WiFiLocControl allows you to change your macOS network location automatically based on the Wi-Fi network (SSID) you are connected to. It is particularly useful for users who use Wi-Fi at work and at home, but the network settings (for example, custom DNS configurations) you use at work don't allow your Mac to automatically connect to the same type of network at home.
- Automatically changes network locations based on current Wi-Fi name.
- Supports alias configurations for multiple Wi-Fi names.
- Executes location-specific scripts.
-
Clone the repository to your local machine.

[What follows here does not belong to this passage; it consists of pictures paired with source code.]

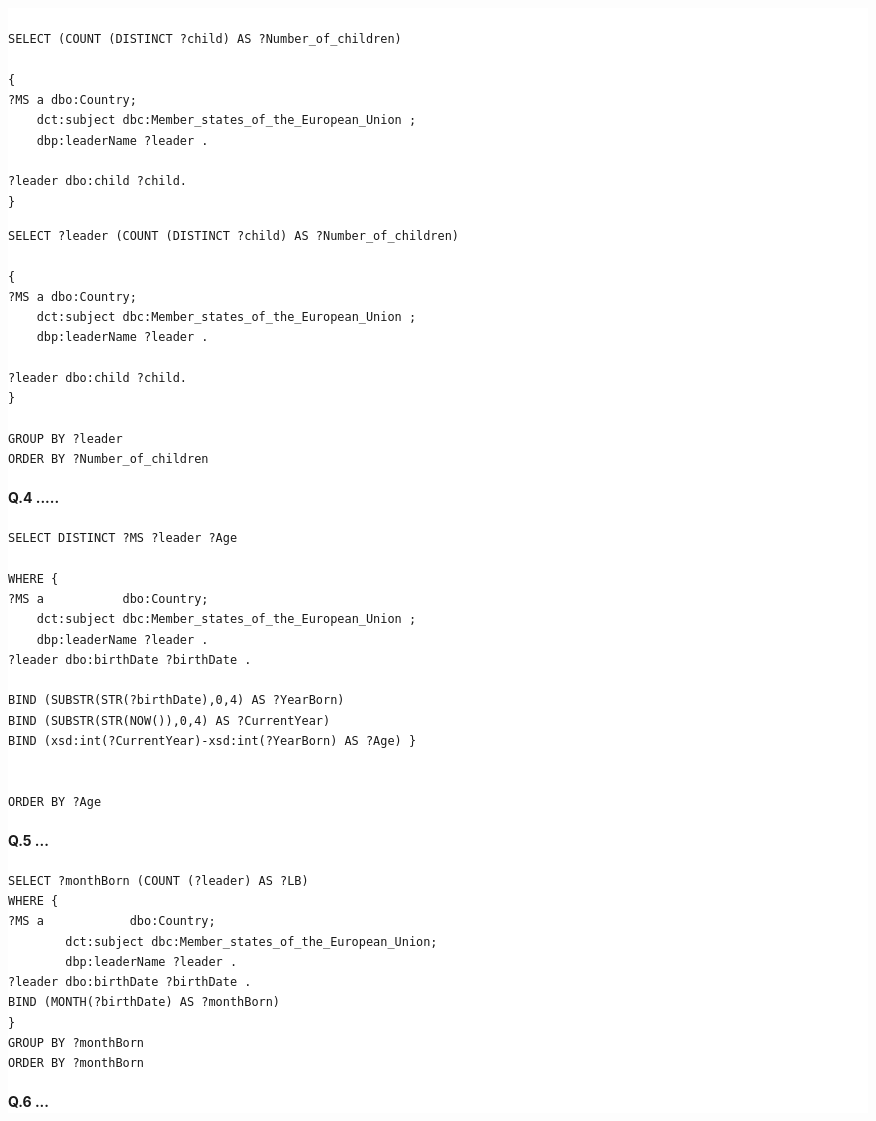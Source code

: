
 ```sparql

SELECT (COUNT (DISTINCT ?child) AS ?Number_of_children)

{
?MS a dbo:Country; 
    dct:subject dbc:Member_states_of_the_European_Union ;
    dbp:leaderName ?leader . 

?leader dbo:child ?child.
} 
```

```sparql
SELECT ?leader (COUNT (DISTINCT ?child) AS ?Number_of_children)

{
?MS a dbo:Country; 
    dct:subject dbc:Member_states_of_the_European_Union ;
    dbp:leaderName ?leader . 

?leader dbo:child ?child.
} 

GROUP BY ?leader
ORDER BY ?Number_of_children
```
#### Q.4 .....

```sparql
SELECT DISTINCT ?MS ?leader ?Age
 
WHERE {
?MS a           dbo:Country;
    dct:subject dbc:Member_states_of_the_European_Union ;
    dbp:leaderName ?leader .
?leader dbo:birthDate ?birthDate .
 
BIND (SUBSTR(STR(?birthDate),0,4) AS ?YearBorn)
BIND (SUBSTR(STR(NOW()),0,4) AS ?CurrentYear)
BIND (xsd:int(?CurrentYear)-xsd:int(?YearBorn) AS ?Age) }

 
ORDER BY ?Age
```
#### Q.5 ...

```sparql
SELECT ?monthBorn (COUNT (?leader) AS ?LB)
WHERE {​​​​​​​​​​​​​​​​​​​​​​​​​​​​​​​​​​​​​​​​​​​​​​​​​​​​​​​​​​​​​​​​​​​​​​​​​​​​​​​​​​​​​​​​​​​​​​​​​​​​​​​​​​​​​​​​​​​​​​​ 
?MS a            dbo:Country; 
        dct:subject dbc:Member_states_of_the_European_Union;
        dbp:leaderName ?leader . 
?leader dbo:birthDate ?birthDate . 
BIND (MONTH(?birthDate) AS ?monthBorn) 
}​​​​​​​​​​​​​​​​​​​​​​​​​​​​​​​​​​​​​​​​​​​​​​​​​​​​​​​​​​​​​​​​​​​​​​​​​​​​​​​​​​​​​​​​​​​​​​​​​​​​​​​​​​​​​​​​​​​​​​​
GROUP BY ?monthBorn
ORDER BY ?monthBorn
```
#### Q.6 ...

git clone https://github.com/vborodulin/wifi-loc-control.git cd ./wifi-loc-control
-
Run the bootstrap script to set up the environment.
./bootstrap.sh
It will ask you for a root password to install WiFiLocControl to the
/usr/local/bin
directory.
To set up specific preferences for your Wi-Fi networks, keep it easy: just name your network locations after
your Wi-Fi names. For example, if you want special settings for My_Home_Wi-Fi_5GHz
, make a
location called My_Home_Wi-Fi_5GHz
. When you connect to that Wi-Fi, your location will switch
automatically. If you connect to a Wi-Fi without a special name, it defaults to Automatic
.
If you want to share one network location between different wireless networks (for instance, you
have a wireless router which broadcasts on 2.4 and 5GHz bands simultaneously), then you can create a
configuration file ~/.wifi-loc-control/alias.conf
(plain text file with simple key-value pairs, no
spaces in between):
My_Home_Wi-Fi_5GHz=Home
My_Home_Wi-Fi_2.4GHz=Home
Where the keys are the wireless network names and the values are the desired location names.
Sometimes you want to execute a script every time you connect to a specific Wi-Fi network. For example enable stealth or enable firewall mode. Follow these steps:
- Place your scripts in
~/.wifi-loc-control/
. - Name the scripts after the Wi-Fi network name, ensuring consistency with the corresponding network locations.
Example script (~/.wifi-loc-control/My_Home_Wi-Fi_5GHz
):
#!/usr/bin/env bash
# Collect all output from this script to ~/Library/Logs/WiFiLocControl.log
exec 2>&1
# Enable stealth mode which makes your computer less visible to potential attackers
/usr/libexec/ApplicationFirewall/socketfilterfw --setglobalstate on
To reset changes made by specific location scripts, create corresponding reset script.
Example reset script (~/.wifi-loc-control/Automatic
):
#!/usr/bin/env bash
exec 2>&1
# Disable stealth mode which makes your computer less visible to potential attackers
/usr/libexec/ApplicationFirewall/socketfilterfw --setglobalstate off
Make scripts executable
chmod +x ~/.wifi-loc-control/My_Home_Wi-Fi_5GHz
chmod +x ~/.wifi-loc-control/Automatic
Rich logs available at ~/Library/Logs/WiFiLocControl.log.
tail -f ~/Library/Logs/WiFiLocControl.log
Logs examples:
[2023-11-26 13:44:49] current wifi_name 'My_Home_Wi-Fi_5GHz'
[2023-11-26 13:44:49] network locations: Automatic Home
[2023-11-26 13:44:49] current network location 'Automatic'
[2023-11-26 13:44:49] reading alias config '/Users/vborodulin/.wifi-loc-control/alias.conf'
[2023-11-26 13:44:49] for wifi name 'My_Home_Wi-Fi_5GHz' found alias 'Home'
[2023-11-26 13:44:49] location switched to 'Home'
[2023-11-26 13:44:49] finding script for location 'Home'
[2023-11-26 13:44:49] running script '/Users/vborodulin/.wifi-loc-control/Home'
Contributions are welcome! If you have suggestions, improvements, or encounter issues, feel free to open an issue or submit a pull request.
This project is licensed under the MIT License.